No hay nada más aburrido que la verdad. Eso asegura René Lavand, el mago argentino que con una mano es capaz de elevar la mentira de la magia a un paraíso exclusivo y secreto. Con la más pequeña de las articulaciones de su mano crea más prodigio que la mejor y más perfeccionada de las máquinas industriales: perdió su brazo derecho siendo un niño y hubo de buscarse el acomodo mediante el único que le quedaba -«también» soy algo sordo, suele decir- para desarrollar una técnica inusitada en la cartomancia, exasperantemente fugaz a los ojos de su público y sorprendentemente lenta como para llevar la imposibilidad a su límite más extremo. Pero más allá de su habilidad para mezclar cartas, separarlas por colores, barajarlas y reconocerlas de memoria -y todo eso, manco-, el show de Lavand, que es mago de cercanía y no mago de grandes espectáculos tipo Copperfield, está en su palabra, en su puesta en escena, en su guion deslumbrante, completamente argentino, medido por la perfección brillante de un platense viejo lobo de ochenta y tantos años con excelentes recursos dramáticos. Lavand suele recitar siempre una coletilla imprescindible en sus espectáculos: «No se puede hacer más lento» y, efectivamente, la «lentidigitación» -en lugar de «prestidigitación»- es una realidad imposible de aprehender, aun bien de romper una norma elemental de la magia de proximidad consistente en no hacer nunca el mismo efecto dos veces ante el mismo público. Lavand lo hace, sin ningún tipo de problema.

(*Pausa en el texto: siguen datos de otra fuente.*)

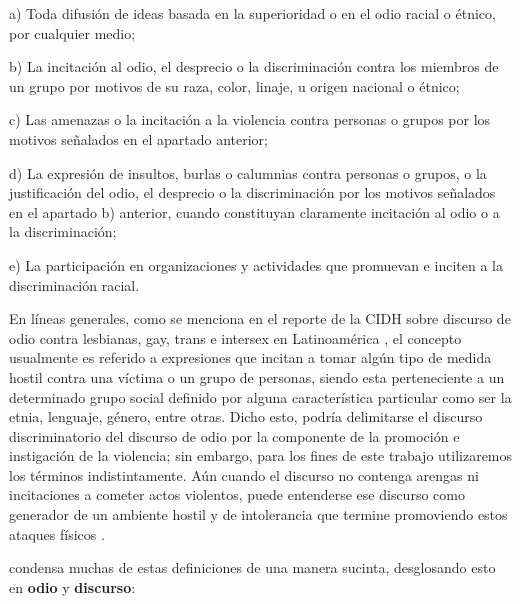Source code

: \begin{displayquote}

    a) Toda difusión de ideas basada en la superioridad o en el odio racial o étnico, por cualquier medio;

    b) La incitación al odio, el desprecio o la discriminación contra los miembros de un grupo por motivos de su raza, color, linaje, u origen nacional o étnico;

    c) Las amenazas o la incitación a la violencia contra personas o grupos por los motivos señalados en el apartado anterior;

    d) La expresión de insultos, burlas o calumnias contra personas o grupos, o la justificación del odio, el desprecio o la discriminación por los motivos señalados en el apartado b) anterior, cuando constituyan claramente incitación al odio o a la discriminación;

    e) La participación en organizaciones y actividades que promuevan e inciten a la discriminación racial.
\end{displayquote}


En líneas generales, como se menciona en el reporte de la CIDH sobre discurso de odio contra lesbianas, gay, trans e intersex en Latinoamérica \cite{CIDH2015}, el concepto usualmente es referido a expresiones que incitan a tomar algún tipo de medida hostil contra una víctima o un grupo de personas, siendo esta perteneciente a un determinado grupo social definido por alguna característica particular como ser la etnia, lenguaje, género, entre otras. Dicho esto, podría delimitarse el discurso discriminatorio del discurso de odio por la componente de la promoción e instigación de la violencia; sin embargo, para los fines de este trabajo utilizaremos los términos indistintamente. Aún cuando el discurso no contenga arengas ni incitaciones a cometer actos violentos, puede entenderse ese discurso como generador de un ambiente hostil y de intolerancia que termine promoviendo estos ataques físicos \cite{CIDH2015}.

\citet{article192015} condensa muchas de estas definiciones de una manera sucinta, desglosando esto en \textbf{odio} y \textbf{discurso}:

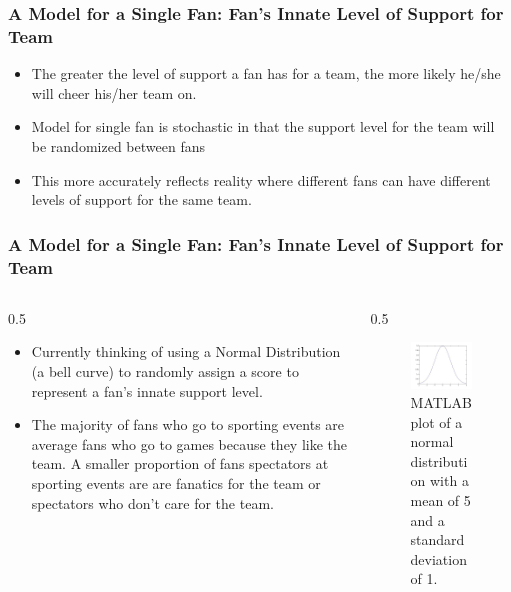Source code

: \documentclass[compress,handout,10pt]{beamer}
\let\olditem\item
\renewcommand{\item}{\setlength{\itemsep}{0.5\baselineskip}\olditem}
\begin{document}
\begin {frame}
	\frametitle{A Model for a Single Fan: Fan's Innate Level of Support for Team}
	\begin{itemize}
		\item The greater the level of support a fan has for a team, the more likely he/she will cheer his/her team on.
		\item Model for single fan is stochastic in that the support level for the team will be randomized between fans
		\item This more accurately reflects reality where different fans can have different levels of support for the same team.
	\end{itemize}
\end {frame}

\begin{frame}
	\frametitle{A Model for a Single Fan: Fan's Innate Level of Support for Team}
	\begin {columns}
		\begin {column} {0.5\textwidth}
			\begin{itemize}
				\item Currently thinking of using a Normal Distribution (a bell curve) to randomly assign a score to represent a fan's innate support level.
				\item The majority of fans who go to sporting events are average fans who go to games because they like the team. A smaller proportion of fans spectators at sporting events are are fanatics for the team or spectators who don't care for the team.
			\end{itemize}
		\end {column}
		\begin {column} {0.5\textwidth}
		\begin{figure}
		\begin{center}
			\includegraphics [width=2in] {NormDistribution.jpg}
			\caption{{\scriptsize MATLAB plot of a normal distribution with a mean of 5 and a standard deviation of 1.}}
		\end{center}
		\end{figure}
		\end {column}
	\end {columns}	
\end{frame}
\end{document}
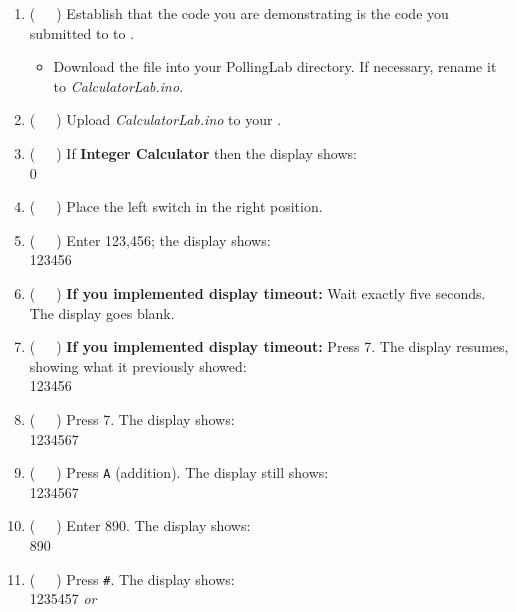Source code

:\begin{enumerate}
\item (\ \ \ ) Establish that the code you are demonstrating is the code you
    submitted to to \filesubmission.
    \begin{itemize}
    \item Download the file into your PollingLab directory. If necessary,
        rename it to \textit{CalculatorLab.ino}.
    \end{itemize}
\item (\ \ \ ) Upload \textit{CalculatorLab.ino} to your \nano.
\item (\ \ \ ) If \textbf{Integer Calculator} then the display shows: \\
    {\dviiseg \phantom{8888888}0} \\
\item (\ \ \ ) Place the left switch in the right position.
\item (\ \ \ ) Enter 123,456; the display shows: \\
    {\dviiseg \phantom{88}123456}
\item (\ \ \ ) \textbf{If you implemented display timeout:} Wait exactly five
    seconds. The display goes blank.
\item (\ \ \ ) \textbf{If you implemented display timeout:} Press 7. The display
    resumes, showing what it previously showed: \\
    {\dviiseg \phantom{88}123456}
\item (\ \ \ ) Press 7. The display shows: \\
    {\dviiseg \phantom{8}1234567}
\item (\ \ \ ) Press \texttt{A} (addition). The display still shows: \\
    {\dviiseg \phantom{8}1234567}
\item (\ \ \ ) Enter 890. The display shows: \\
    {\dviiseg \phantom{88888}890}
\item (\ \ \ ) Press \texttt{\#}. The display shows: \\
    {\dviiseg \phantom{8}1235457} \hspace{1cm} \textit{or} \hspace{1cm}

\end{enumerate}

El Club Pasión Habanos de Sevilla en la Gran Plaza convocó a una buena serie de amigos y clientes, hará unas semanas, para asistir a una actuación en pequeño comité de Lavand. Ninguno sabía que el mago argentino era casi alérgico al humo de los puros, pero eso no fue óbice para que todos aparcaran sus cigarros de buen grado mientras duró la actuación de un tipo desconcertante y brillante como pocos. Allí, adornado por un relato exquisito y por un vaso de vino que le dura todo el show -«nadie recuerda ni un solo poema de los bebedores de agua»-, fascinó al público presente con mentiras nada sucias y con tretas cargadas de ilusión. Ya se sabe que la gente paga para que la engañen, pero en este caso el engaño viene adobado por la belleza de lo simple, por la habilidad de un tipo que dice que «cuanto más suave es la caricia, más penetra», cuya narración es una historia de tahúres que salta de una época a otra, entre versos de Homero Manci y cuentos de Jorge Luis Borges. Permanentemente homenajeado en su país y en el mundo entero, René Lavand ha sorteado la vida entre el miedo a la artrosis y el contrabando de la palabra, entre el show de Ed Sullivan en la televisión norteamericana y sus actuaciones incontables en Las Vegas, estado de Nevada. Una canción argentina lleva como estribillo la frase «nunca juegues al póquer con René Lavand», porque con una sola mano es capaz de acabar con todos los tahúres del Misisipi. De hecho, cuando perdió su brazo derecho, un amigo le dijo que su gran ventaja era que a partir de ese momento únicamente podría llevar un solo balde de agua, una sola maleta; dos, jamás. Como él mismo afirma, tuvo que desarrollar una técnica propia, ya que todos los libros y tratados de cartomancia están escritos para gente que tiene dos manos, no una. A fe que lo hizo a conciencia, pero Lavand no atesora su atractivo solo en la pericia con la que confundir a un público pendiente de cada milímetro de sus manos, sino en el encanto decadente de sus historias, de su prédica conmovedora, de sus permanentes poemas inacabados.
No deje de ir a verlo si aparece por su ciudad. Tras una de sus exhibiciones le dirá que ese juego «también» se puede hacer con dos manos, pero será mentira: Lavand hace que las cosas se ajusten a sus condiciones; tanto que, al final de su número inimitable, usted convendrá que no es manco. Sencillamente, le sobra una mano.